Où voyez-vous une solution possible?


Les puissances occupantes doivent appliquer les conventions de Genève et garantir la sécurité du pays. Si elles étaient en mesure d'assurer la sécurité, beaucoup de problèmes seraient résolus. Notre pays est riche. Nous avons la terre, l'eau, les cerveaux. Nos réserves de pétrole occupent le deuxième rang dans le monde - même si, aujourd'hui, cette richesse semble être une malédiction plutôt qu'une bénédiction.


Mon message aux fidèles est celui-ci: n'ayez pas peur, mais soyez prudents. Affrontez cette situation difficile avec optimisme, priez et travaillez en vue d'un avenir meilleur.


Comment les Eglises hors d'Irak pourraient-elles vous aider?

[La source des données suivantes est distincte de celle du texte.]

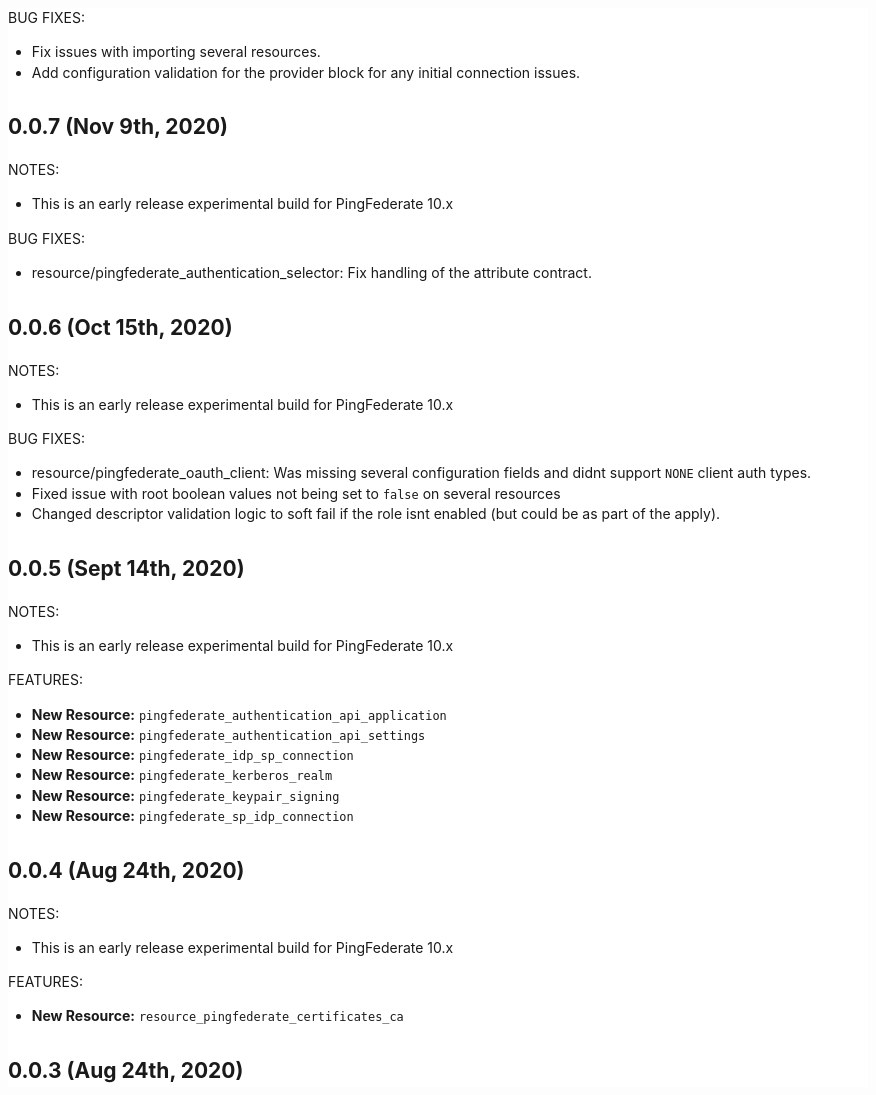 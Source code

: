 BUG FIXES:

* Fix issues with importing several resources.
* Add configuration validation for the provider block for any initial connection issues.

## 0.0.7 (Nov 9th, 2020)

NOTES:

* This is an early release experimental build for PingFederate 10.x

BUG FIXES:

* resource/pingfederate_authentication_selector: Fix handling of the attribute contract.

## 0.0.6 (Oct 15th, 2020)

NOTES:

* This is an early release experimental build for PingFederate 10.x

BUG FIXES:

* resource/pingfederate_oauth_client: Was missing several configuration fields and didnt support `NONE` client auth types.
* Fixed issue with root boolean values not being set to `false` on several resources
* Changed descriptor validation logic to soft fail if the role isnt enabled (but could be as part of the apply).

## 0.0.5 (Sept 14th, 2020)

NOTES:

* This is an early release experimental build for PingFederate 10.x

FEATURES:

* **New Resource:** `pingfederate_authentication_api_application`
* **New Resource:** `pingfederate_authentication_api_settings`
* **New Resource:** `pingfederate_idp_sp_connection`
* **New Resource:** `pingfederate_kerberos_realm`
* **New Resource:** `pingfederate_keypair_signing`
* **New Resource:** `pingfederate_sp_idp_connection`

## 0.0.4 (Aug 24th, 2020)

NOTES:

* This is an early release experimental build for PingFederate 10.x

FEATURES:

* **New Resource:** `resource_pingfederate_certificates_ca`

## 0.0.3 (Aug 24th, 2020)
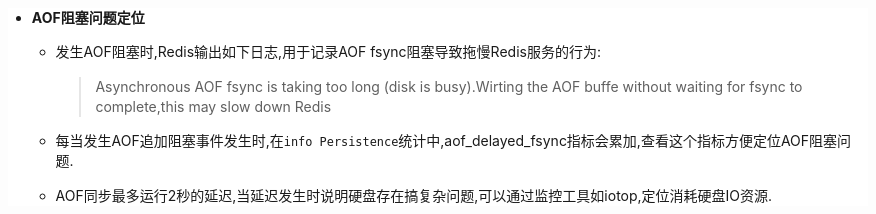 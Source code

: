 * **AOF阻塞问题定位**

  * 发生AOF阻塞时,Redis输出如下日志,用于记录AOF fsync阻塞导致拖慢Redis服务的行为:

    > Asynchronous AOF fsync is taking too long (disk is busy).Wirting the AOF buffe without waiting for fsync to complete,this may slow down Redis

  * 每当发生AOF追加阻塞事件发生时,在`info Persistence`统计中,aof_delayed_fsync指标会累加,查看这个指标方便定位AOF阻塞问题.

  * AOF同步最多运行2秒的延迟,当延迟发生时说明硬盘存在搞复杂问题,可以通过监控工具如iotop,定位消耗硬盘IO资源.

Je me demande si les Eglises hors d'Irak parlent de cette question avec assez d'audace pour être entendues. Si elles savaient plaider efficacement notre cause auprès de leurs gouvernements, elles contribueraient à convaincre les puissances occupantes qu'elles doivent tenir leurs promesses d'une vie meilleure pour l'Irak. Les belles promesses d'avenir doivent maintenant se concrétiser. Un aspect essentiel de l'histoire du Bon Samaritain est qu'il ne s'est pas borné à apporter de l'aide: il l'a apportée de manière complète et efficace.

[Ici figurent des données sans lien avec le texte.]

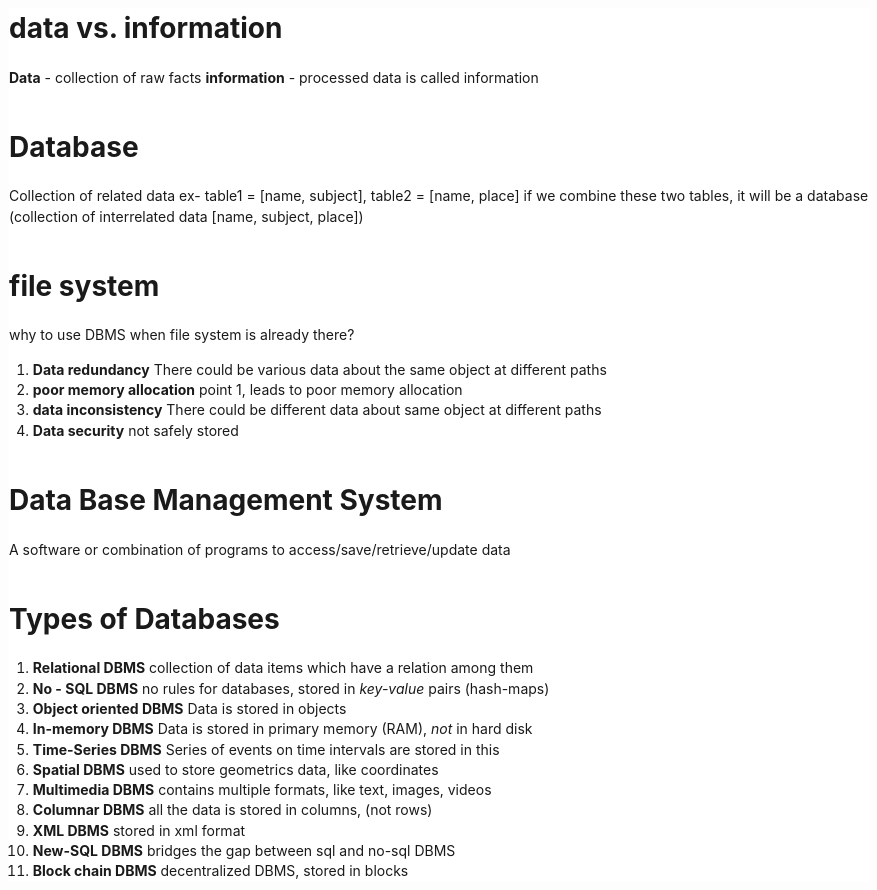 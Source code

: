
 ```table-of-contents
```

# data vs. information
**Data** - collection of raw facts
**information** - processed data is called information

# Database
Collection of related data
ex- table1 = [name, subject], table2 = [name, place]
	if we combine these two tables, it will be a database (collection of interrelated data [name, subject, place])


# file system
why to use DBMS when file system is already there?
1. **Data redundancy**
   There could be  various data about the same object at different paths
2. **poor memory allocation**
   point 1, leads to poor memory allocation
3. **data inconsistency**
   There could be different data about same object at different paths
4. **Data security**
   not safely stored

# Data Base Management System
A software or combination of programs to access/save/retrieve/update data

# Types of Databases
1. **Relational DBMS**
   collection of data items which have a relation among them
2. **No - SQL DBMS**
   no rules for databases, stored in *key-value* pairs (hash-maps)
3. **Object oriented DBMS**
   Data is stored in objects
4. **In-memory DBMS**
   Data is stored in primary memory (RAM), *not* in hard disk
5. **Time-Series DBMS**
   Series of events on time intervals are stored in this
6. **Spatial DBMS**
   used to store geometrics data, like coordinates
7. **Multimedia DBMS**
   contains multiple formats, like text, images, videos
8. **Columnar DBMS**
   all the data is stored in columns, (not rows)
9. **XML DBMS**
   stored in xml format
10. **New-SQL DBMS**
    bridges the gap between sql and no-sql DBMS
11. **Block chain DBMS**
    decentralized DBMS, stored in blocks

Certaines Eglises des Etats-Unis demandent un calendrier du retrait des troupes américaines d'Irak. Que pensez-vous de cela?


En ce moment, je ne sais pas... C'est une épée à double tranchant. Une telle mesure va-t-elle apporter la paix ou servir les intérêts des terroristes? Dans tous les cas, une occupation n'est jamais acceptable: c'est toujours une mesure temporaire qui doit prendre fin un jour.


Mon message aux Eglises hors d'Irak, en particulier à celles qui se trouvent dans les pays occupants, est celui-ci: aidez-nous à améliorer la vie du peuple irakien, à atténuer ses souffrances, à convaincre vos gouvernements de tenir leurs promesses concernant un avenir meilleur dans tous les secteurs de la vie. Que Dieu nous aide dans cette entreprise humanitaire!


(*) Juan Michel, chargé des relations avec les médias au COE, est membre de l'Eglise évangélique du Rio de la Plata à Buenos Aires, Argentine.